5 Types Of Gym Rats You MUST Avoid (Or Else It's Broken Heart City)

Photo: WeHeartIt
Gym Guy
Love, Heartbreak

So what if he lifts. He's BAD news.

Plenty of us have been at the gym and noticed ALL sorts of men that remind us of not-so-great types we’ve dated in the past.

Here’s our list of guys we see in the gym, but need to remind ourselves: Never. Again.

1. The hot trainer who only trains the HOTTEST girls.

Somehow he seems to only have attractive female clients that don’t look like they NEED any kind of training. You know ... the girls who don't sweat, have perfect makeup and hot bodies before they step foot on a treadmill. And he’s always willing to help stretch them out at the end of the session. 

Flashbacks of "I'm her trainer. We're just friends" come flooding back. You don't need that kind of competition in your life.

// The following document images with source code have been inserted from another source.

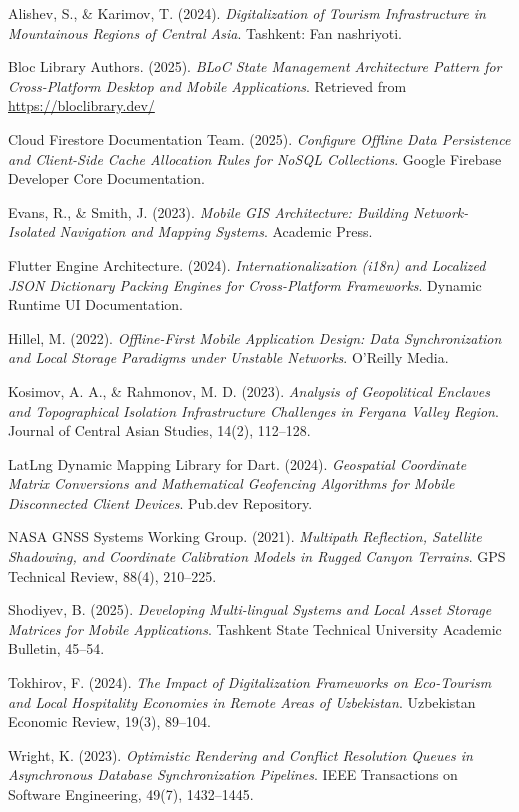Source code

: \documentclass[12pt,a4paper,oneside]{report}
\begin{document}
\begin{enumerate}[leftmargin=2em,label={[\arabic*]}]
  \item Alishev, S., \& Karimov, T. (2024). \emph{Digitalization of Tourism Infrastructure
        in Mountainous Regions of Central Asia}. Tashkent: Fan nashriyoti.
  \item Bloc Library Authors. (2025). \emph{BLoC State Management Architecture Pattern for
        Cross-Platform Desktop and Mobile Applications}. Retrieved from
        \url{https://bloclibrary.dev/}
  \item Cloud Firestore Documentation Team. (2025). \emph{Configure Offline Data
        Persistence and Client-Side Cache Allocation Rules for NoSQL Collections}. Google
        Firebase Developer Core Documentation.
  \item Evans, R., \& Smith, J. (2023). \emph{Mobile GIS Architecture: Building
        Network-Isolated Navigation and Mapping Systems}. Academic Press.
  \item Flutter Engine Architecture. (2024). \emph{Internationalization (i18n) and Localized
        JSON Dictionary Packing Engines for Cross-Platform Frameworks}. Dynamic Runtime UI
        Documentation.
  \item Hillel, M. (2022). \emph{Offline-First Mobile Application Design: Data
        Synchronization and Local Storage Paradigms under Unstable Networks}. O'Reilly Media.
  \item Kosimov, A. A., \& Rahmonov, M. D. (2023). \emph{Analysis of Geopolitical Enclaves
        and Topographical Isolation Infrastructure Challenges in Fergana Valley Region}.
        Journal of Central Asian Studies, 14(2), 112--128.
  \item LatLng Dynamic Mapping Library for Dart. (2024). \emph{Geospatial Coordinate Matrix
        Conversions and Mathematical Geofencing Algorithms for Mobile Disconnected Client
        Devices}. Pub.dev Repository.
  \item NASA GNSS Systems Working Group. (2021). \emph{Multipath Reflection, Satellite
        Shadowing, and Coordinate Calibration Models in Rugged Canyon Terrains}. GPS
        Technical Review, 88(4), 210--225.
  \item Shodiyev, B. (2025). \emph{Developing Multi-lingual Systems and Local Asset Storage
        Matrices for Mobile Applications}. Tashkent State Technical University Academic
        Bulletin, 45--54.
  \item Tokhirov, F. (2024). \emph{The Impact of Digitalization Frameworks on Eco-Tourism
        and Local Hospitality Economies in Remote Areas of Uzbekistan}. Uzbekistan Economic
        Review, 19(3), 89--104.
  \item Wright, K. (2023). \emph{Optimistic Rendering and Conflict Resolution Queues in
        Asynchronous Database Synchronization Pipelines}. IEEE Transactions on Software
        Engineering, 49(7), 1432--1445.
\end{enumerate}
\end{document}

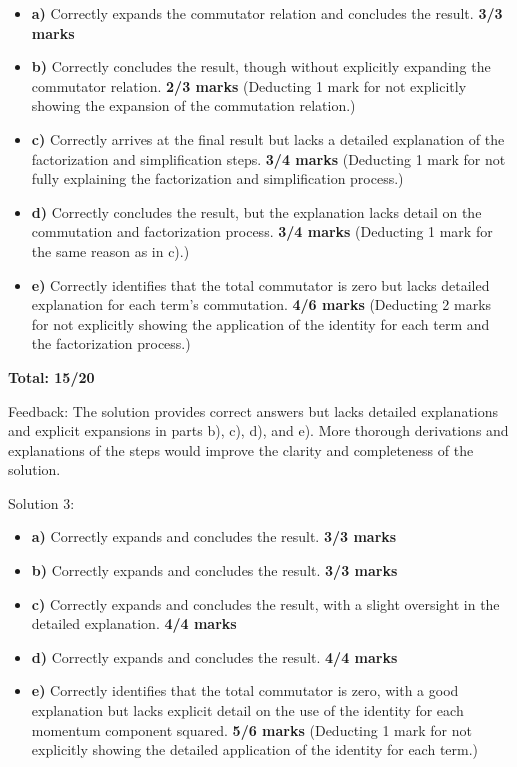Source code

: \documentclass[a4paper,11pt]{article}
\begin{document}
\begin{itemize}
    \item \textbf{a)} Correctly expands the commutator relation and concludes the result. \textbf{3/3 marks}
    \item \textbf{b)} Correctly concludes the result, though without explicitly expanding the commutator relation. \textbf{2/3 marks} (Deducting 1 mark for not explicitly showing the expansion of the commutation relation.)
    \item \textbf{c)} Correctly arrives at the final result but lacks a detailed explanation of the factorization and simplification steps. \textbf{3/4 marks} (Deducting 1 mark for not fully explaining the factorization and simplification process.)
    \item \textbf{d)} Correctly concludes the result, but the explanation lacks detail on the commutation and factorization process. \textbf{3/4 marks} (Deducting 1 mark for the same reason as in c).)
    \item \textbf{e)} Correctly identifies that the total commutator is zero but lacks detailed explanation for each term’s commutation. \textbf{4/6 marks} (Deducting 2 marks for not explicitly showing the application of the identity for each term and the factorization process.)
\end{itemize}

\textbf{Total: 15/20}

Feedback: The solution provides correct answers but lacks detailed explanations and explicit expansions in parts b), c), d), and e). More thorough derivations and explanations of the steps would improve the clarity and completeness of the solution.

Solution 3:

\begin{itemize}
    \item \textbf{a)} Correctly expands and concludes the result. \textbf{3/3 marks}
    \item \textbf{b)} Correctly expands and concludes the result. \textbf{3/3 marks}
    \item \textbf{c)} Correctly expands and concludes the result, with a slight oversight in the detailed explanation. \textbf{4/4 marks}
    \item \textbf{d)} Correctly expands and concludes the result. \textbf{4/4 marks}
    \item \textbf{e)} Correctly identifies that the total commutator is zero, with a good explanation but lacks explicit detail on the use of the identity for each momentum component squared. \textbf{5/6 marks} (Deducting 1 mark for not explicitly showing the detailed application of the identity for each term.)
\end{itemize}
\end{document}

2. The flexing curl monkey.

This is the kind of guy you want to jump off the treadmill, slap his face and tell him that NOTHING looks different as he flexes his biceps and stares longingly at his own reflection. We understand his need for this kind of satisfaction, because we remember (from experience) how those steroids have made other places a lot ... smaller.

Either way, you'll remember that he's going to love and care for his biceps MUCH longer than he'll care for you.

3. The random guy who offers unsolicited advice.

He's the guy that makes you take out your headphones JUST so he can tell you to tuck your elbows in a little more, or remind you that you should squat a liiiiittle bit deeper. Thanks but NO thanks, buddy.

You fake a smile and remember the time you threw a red shirt in with your ex’s whites so he would finally SHUT UP and do his own damn laundry — since he knew how to do everything “better” anyway ... right?

4. The crazy punching bag guy.

So much aggression. So hot! Wait, STOP. Remember? He’s crazy! No one has that much built up angst. Look at him all alone in that corner, not worried about anyone else around him except his need to punch the CRAP out of something because of some mysterious (albeit, kinda hot) internal struggle.

He’s probably different than the last guy you dated that had — well — issues, right? Probably not.

5. The guy who makes sprinting for an hour straight look like it's NBD.

Really? Who can keep up with that pace? Better question: who actually enjoys running? You can’t start up that hell of an exercise again JUST to spend time with this guy. Being single is definitely better than running every day and trying to keep up with a guy who just can't sit and RELAX once in a while.